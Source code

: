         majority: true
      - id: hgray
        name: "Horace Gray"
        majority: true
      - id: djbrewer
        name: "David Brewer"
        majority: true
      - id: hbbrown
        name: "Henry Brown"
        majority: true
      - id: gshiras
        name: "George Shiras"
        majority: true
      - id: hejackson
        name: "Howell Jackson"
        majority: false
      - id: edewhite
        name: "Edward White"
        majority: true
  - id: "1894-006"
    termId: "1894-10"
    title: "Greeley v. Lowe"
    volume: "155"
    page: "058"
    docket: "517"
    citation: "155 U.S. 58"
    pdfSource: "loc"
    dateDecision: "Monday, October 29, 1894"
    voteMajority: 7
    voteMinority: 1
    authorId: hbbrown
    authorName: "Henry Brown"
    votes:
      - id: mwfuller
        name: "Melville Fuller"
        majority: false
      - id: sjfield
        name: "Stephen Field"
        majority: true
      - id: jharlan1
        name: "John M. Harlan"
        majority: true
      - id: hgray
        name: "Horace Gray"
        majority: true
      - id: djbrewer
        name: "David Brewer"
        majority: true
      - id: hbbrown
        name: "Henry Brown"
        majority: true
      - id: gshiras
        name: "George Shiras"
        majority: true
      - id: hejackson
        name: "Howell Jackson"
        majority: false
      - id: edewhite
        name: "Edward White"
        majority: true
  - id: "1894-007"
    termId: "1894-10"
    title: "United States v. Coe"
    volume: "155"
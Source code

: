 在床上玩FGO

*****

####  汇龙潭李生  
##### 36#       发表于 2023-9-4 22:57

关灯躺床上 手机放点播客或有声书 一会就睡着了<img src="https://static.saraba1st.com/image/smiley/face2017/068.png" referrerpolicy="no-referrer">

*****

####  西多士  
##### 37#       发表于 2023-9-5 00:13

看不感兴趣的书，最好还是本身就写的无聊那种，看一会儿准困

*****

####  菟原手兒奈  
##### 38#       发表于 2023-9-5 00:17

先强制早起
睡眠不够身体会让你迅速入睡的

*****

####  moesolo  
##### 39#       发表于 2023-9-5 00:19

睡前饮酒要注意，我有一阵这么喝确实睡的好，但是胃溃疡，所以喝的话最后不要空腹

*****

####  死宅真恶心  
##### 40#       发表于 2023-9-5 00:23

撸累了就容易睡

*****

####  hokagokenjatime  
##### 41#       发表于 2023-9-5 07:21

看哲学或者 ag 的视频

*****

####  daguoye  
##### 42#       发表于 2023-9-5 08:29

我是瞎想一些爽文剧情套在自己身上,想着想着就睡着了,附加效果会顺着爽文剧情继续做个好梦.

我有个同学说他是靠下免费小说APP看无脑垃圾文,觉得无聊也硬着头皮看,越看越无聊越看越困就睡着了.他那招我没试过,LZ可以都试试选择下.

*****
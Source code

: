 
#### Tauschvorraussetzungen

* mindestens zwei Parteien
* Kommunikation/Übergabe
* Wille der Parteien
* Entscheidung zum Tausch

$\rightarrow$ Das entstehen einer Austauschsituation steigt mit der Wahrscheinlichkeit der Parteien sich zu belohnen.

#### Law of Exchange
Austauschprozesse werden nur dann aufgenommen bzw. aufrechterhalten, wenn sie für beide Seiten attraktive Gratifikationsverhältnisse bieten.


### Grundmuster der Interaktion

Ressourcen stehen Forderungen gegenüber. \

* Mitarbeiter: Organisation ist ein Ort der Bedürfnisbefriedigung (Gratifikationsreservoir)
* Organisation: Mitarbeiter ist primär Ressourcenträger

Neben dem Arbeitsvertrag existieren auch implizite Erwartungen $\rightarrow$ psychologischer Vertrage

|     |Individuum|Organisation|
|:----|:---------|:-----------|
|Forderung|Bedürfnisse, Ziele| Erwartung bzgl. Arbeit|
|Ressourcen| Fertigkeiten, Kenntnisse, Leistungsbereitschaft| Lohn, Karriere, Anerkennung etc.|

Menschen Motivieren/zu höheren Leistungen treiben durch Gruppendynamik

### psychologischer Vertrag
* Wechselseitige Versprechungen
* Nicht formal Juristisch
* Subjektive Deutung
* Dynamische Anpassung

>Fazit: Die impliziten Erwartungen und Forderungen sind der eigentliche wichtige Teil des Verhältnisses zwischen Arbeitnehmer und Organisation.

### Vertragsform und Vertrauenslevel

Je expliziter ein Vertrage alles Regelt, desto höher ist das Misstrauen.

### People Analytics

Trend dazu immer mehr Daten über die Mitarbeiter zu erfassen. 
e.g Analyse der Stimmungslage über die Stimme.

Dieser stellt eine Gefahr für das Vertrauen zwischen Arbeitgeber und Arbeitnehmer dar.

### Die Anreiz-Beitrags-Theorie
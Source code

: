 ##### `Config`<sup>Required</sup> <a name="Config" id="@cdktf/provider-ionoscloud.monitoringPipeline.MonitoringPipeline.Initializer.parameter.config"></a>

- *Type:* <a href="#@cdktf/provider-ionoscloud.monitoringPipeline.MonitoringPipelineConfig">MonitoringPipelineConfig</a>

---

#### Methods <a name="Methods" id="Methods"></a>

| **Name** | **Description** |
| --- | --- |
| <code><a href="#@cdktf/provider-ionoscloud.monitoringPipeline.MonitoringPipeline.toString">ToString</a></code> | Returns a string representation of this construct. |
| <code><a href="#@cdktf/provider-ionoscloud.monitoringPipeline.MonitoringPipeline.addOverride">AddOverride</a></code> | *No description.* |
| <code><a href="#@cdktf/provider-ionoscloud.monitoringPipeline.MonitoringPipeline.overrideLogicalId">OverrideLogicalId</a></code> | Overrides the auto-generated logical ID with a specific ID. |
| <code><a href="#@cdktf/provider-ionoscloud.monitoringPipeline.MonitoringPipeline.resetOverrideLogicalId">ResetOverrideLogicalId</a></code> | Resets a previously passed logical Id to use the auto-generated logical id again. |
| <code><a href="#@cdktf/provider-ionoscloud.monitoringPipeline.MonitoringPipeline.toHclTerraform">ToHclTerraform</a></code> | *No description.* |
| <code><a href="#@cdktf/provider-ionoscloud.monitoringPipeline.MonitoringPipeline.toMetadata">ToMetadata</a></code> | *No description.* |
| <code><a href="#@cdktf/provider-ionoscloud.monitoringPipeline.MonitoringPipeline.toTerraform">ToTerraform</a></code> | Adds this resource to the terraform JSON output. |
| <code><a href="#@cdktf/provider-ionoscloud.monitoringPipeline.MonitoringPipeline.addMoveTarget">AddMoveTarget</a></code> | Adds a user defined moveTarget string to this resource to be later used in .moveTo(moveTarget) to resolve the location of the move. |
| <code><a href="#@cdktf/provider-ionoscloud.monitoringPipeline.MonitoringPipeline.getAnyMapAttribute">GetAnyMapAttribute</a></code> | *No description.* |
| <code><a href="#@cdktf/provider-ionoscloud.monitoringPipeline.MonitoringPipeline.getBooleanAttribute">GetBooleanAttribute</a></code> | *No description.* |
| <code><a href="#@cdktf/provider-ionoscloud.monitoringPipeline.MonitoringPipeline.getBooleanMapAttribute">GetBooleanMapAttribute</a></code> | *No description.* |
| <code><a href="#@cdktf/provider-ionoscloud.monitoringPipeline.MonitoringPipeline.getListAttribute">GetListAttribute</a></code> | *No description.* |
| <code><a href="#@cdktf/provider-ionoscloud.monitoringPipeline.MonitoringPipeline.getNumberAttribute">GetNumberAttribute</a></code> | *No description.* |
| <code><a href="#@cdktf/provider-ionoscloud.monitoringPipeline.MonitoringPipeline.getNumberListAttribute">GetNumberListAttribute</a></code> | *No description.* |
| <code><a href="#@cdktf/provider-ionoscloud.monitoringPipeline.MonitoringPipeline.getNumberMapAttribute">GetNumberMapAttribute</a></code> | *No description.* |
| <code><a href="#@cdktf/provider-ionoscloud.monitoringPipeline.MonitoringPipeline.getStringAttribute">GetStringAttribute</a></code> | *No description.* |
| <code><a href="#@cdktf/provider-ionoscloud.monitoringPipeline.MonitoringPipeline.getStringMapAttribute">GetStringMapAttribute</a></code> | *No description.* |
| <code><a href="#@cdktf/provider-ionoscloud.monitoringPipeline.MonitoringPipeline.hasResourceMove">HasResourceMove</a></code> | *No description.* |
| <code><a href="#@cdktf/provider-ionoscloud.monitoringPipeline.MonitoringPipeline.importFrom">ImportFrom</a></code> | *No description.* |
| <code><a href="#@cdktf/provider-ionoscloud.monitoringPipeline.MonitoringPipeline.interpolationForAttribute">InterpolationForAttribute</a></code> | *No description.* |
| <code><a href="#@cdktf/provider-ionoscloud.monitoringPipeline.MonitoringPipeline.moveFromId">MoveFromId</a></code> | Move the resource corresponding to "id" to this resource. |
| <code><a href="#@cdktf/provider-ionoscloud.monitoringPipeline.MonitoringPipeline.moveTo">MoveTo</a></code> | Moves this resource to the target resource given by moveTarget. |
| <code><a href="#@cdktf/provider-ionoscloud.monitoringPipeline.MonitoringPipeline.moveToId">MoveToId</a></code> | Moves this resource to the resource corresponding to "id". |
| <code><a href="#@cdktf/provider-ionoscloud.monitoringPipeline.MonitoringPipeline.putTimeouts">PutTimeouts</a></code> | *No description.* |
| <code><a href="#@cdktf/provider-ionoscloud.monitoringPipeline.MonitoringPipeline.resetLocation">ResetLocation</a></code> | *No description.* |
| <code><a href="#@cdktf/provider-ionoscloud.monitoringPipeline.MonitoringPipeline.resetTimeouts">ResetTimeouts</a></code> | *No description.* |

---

********************

**Problem statement:** In the records above, find every line containing the word "Forderungen" and show it.

**Answer to the exercise:**
Ressourcen stehen Forderungen gegenüber. \
>Fazit: Die impliziten Erwartungen und Forderungen sind der eigentliche wichtige Teil des Verhältnisses zwischen Arbeitnehmer und Organisation.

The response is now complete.